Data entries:
§ §
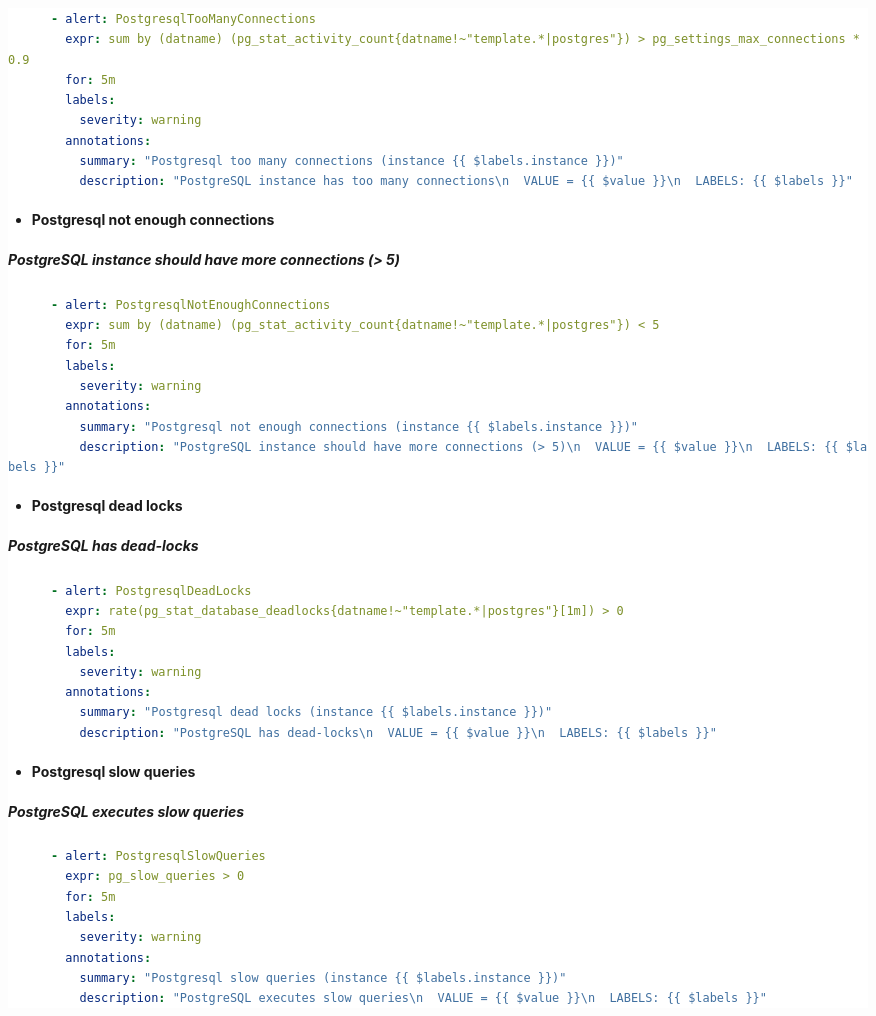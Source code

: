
 ```yaml
      - alert: PostgresqlTooManyConnections
        expr: sum by (datname) (pg_stat_activity_count{datname!~"template.*|postgres"}) > pg_settings_max_connections * 0.9
        for: 5m
        labels:
          severity: warning
        annotations:
          summary: "Postgresql too many connections (instance {{ $labels.instance }})"
          description: "PostgreSQL instance has too many connections\n  VALUE = {{ $value }}\n  LABELS: {{ $labels }}"
```
    
      
    
-   #### Postgresql not enough connections
    
##### PostgreSQL instance should have more connections (> 5)
    
```yaml
      - alert: PostgresqlNotEnoughConnections
        expr: sum by (datname) (pg_stat_activity_count{datname!~"template.*|postgres"}) < 5
        for: 5m
        labels:
          severity: warning
        annotations:
          summary: "Postgresql not enough connections (instance {{ $labels.instance }})"
          description: "PostgreSQL instance should have more connections (> 5)\n  VALUE = {{ $value }}\n  LABELS: {{ $labels }}"
```
    
      
    
-   #### Postgresql dead locks
    
##### PostgreSQL has dead-locks
    
```yaml
      - alert: PostgresqlDeadLocks
        expr: rate(pg_stat_database_deadlocks{datname!~"template.*|postgres"}[1m]) > 0
        for: 5m
        labels:
          severity: warning
        annotations:
          summary: "Postgresql dead locks (instance {{ $labels.instance }})"
          description: "PostgreSQL has dead-locks\n  VALUE = {{ $value }}\n  LABELS: {{ $labels }}"
```
    
      
    
-   #### Postgresql slow queries
    
##### PostgreSQL executes slow queries
    
```yaml
      - alert: PostgresqlSlowQueries
        expr: pg_slow_queries > 0
        for: 5m
        labels:
          severity: warning
        annotations:
          summary: "Postgresql slow queries (instance {{ $labels.instance }})"
          description: "PostgreSQL executes slow queries\n  VALUE = {{ $value }}\n  LABELS: {{ $labels }}"
```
§ §
• [Task to carry out]:
Extract every line above that contains the word "datname".

• [Task solution]:
        expr: sum by (datname) (pg_stat_activity_count{datname!~"template.*|postgres"}) > pg_settings_max_connections * 0.9
        expr: sum by (datname) (pg_stat_activity_count{datname!~"template.*|postgres"}) < 5
        expr: rate(pg_stat_database_deadlocks{datname!~"template.*|postgres"}[1m]) > 0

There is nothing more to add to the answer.